+++ Study material +++
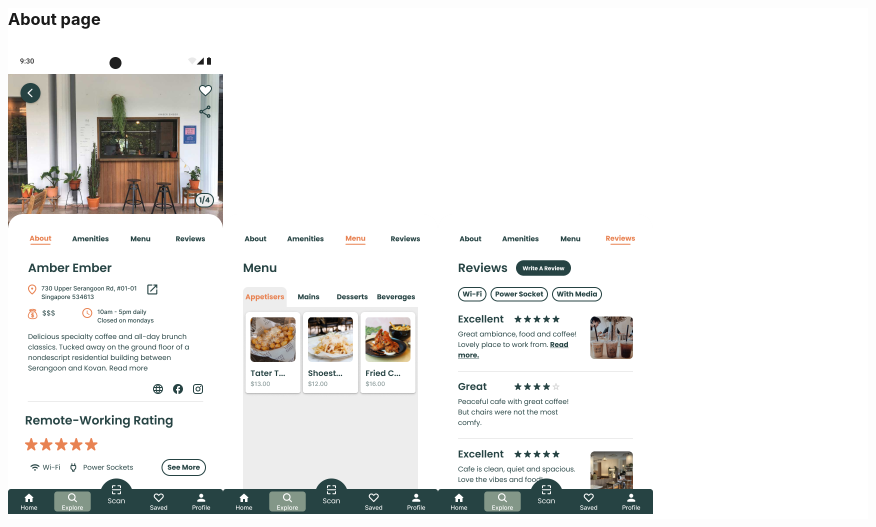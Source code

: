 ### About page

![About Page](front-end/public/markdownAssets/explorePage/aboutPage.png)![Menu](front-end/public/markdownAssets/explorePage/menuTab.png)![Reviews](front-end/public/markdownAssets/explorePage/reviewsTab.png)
+++
+++ Study material +++
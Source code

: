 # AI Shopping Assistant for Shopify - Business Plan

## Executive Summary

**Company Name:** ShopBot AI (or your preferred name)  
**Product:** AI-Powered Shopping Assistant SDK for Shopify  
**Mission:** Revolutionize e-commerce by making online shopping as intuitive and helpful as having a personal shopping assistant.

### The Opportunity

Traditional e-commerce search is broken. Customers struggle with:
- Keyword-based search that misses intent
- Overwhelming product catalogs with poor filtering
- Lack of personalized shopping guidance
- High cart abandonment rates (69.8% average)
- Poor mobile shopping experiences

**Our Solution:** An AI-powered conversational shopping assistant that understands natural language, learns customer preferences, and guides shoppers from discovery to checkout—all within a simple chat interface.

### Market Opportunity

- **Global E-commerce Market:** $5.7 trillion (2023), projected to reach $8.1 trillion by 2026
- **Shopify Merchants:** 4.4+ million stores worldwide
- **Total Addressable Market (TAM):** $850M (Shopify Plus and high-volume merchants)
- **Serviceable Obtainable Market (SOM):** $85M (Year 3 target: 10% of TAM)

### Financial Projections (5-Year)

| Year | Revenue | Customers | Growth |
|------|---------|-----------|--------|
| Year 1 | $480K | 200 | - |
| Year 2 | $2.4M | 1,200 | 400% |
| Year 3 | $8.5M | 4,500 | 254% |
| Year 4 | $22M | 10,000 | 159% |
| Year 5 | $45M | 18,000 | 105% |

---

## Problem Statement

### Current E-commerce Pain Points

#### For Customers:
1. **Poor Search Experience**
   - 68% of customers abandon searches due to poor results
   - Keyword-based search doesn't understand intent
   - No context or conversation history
+++
+++ Study material +++
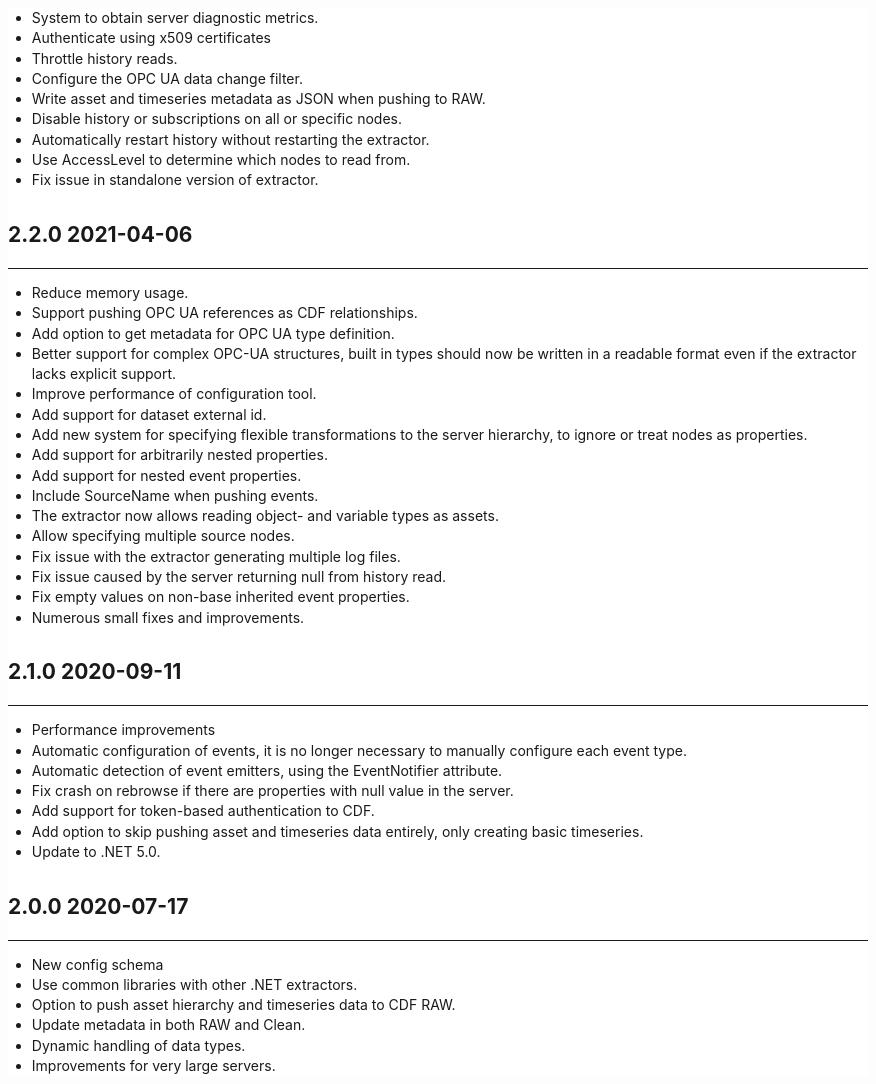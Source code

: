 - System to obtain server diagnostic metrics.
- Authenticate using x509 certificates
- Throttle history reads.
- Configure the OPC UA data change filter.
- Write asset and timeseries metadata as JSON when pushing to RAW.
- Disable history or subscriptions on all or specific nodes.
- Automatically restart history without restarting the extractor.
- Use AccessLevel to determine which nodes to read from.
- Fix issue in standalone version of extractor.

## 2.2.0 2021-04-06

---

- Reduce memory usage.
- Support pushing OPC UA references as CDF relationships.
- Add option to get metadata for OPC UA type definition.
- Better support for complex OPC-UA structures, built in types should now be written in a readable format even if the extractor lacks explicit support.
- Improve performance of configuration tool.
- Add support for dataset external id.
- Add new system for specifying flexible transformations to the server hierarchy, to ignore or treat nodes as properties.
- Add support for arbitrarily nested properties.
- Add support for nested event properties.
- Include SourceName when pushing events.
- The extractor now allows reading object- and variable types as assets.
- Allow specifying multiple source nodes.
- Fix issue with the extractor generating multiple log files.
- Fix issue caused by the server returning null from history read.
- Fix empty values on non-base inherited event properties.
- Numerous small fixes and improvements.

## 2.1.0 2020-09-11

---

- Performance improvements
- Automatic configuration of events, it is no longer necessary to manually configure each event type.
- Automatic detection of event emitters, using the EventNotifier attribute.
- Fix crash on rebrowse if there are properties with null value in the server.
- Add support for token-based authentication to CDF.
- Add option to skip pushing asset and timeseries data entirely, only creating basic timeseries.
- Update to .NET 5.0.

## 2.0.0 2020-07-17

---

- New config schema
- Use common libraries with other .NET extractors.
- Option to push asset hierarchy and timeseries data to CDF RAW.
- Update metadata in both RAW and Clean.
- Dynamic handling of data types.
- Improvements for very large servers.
+++
* [Prompt] Tally the lines above that include "multiple"; give only the tally.

* [The answer] 2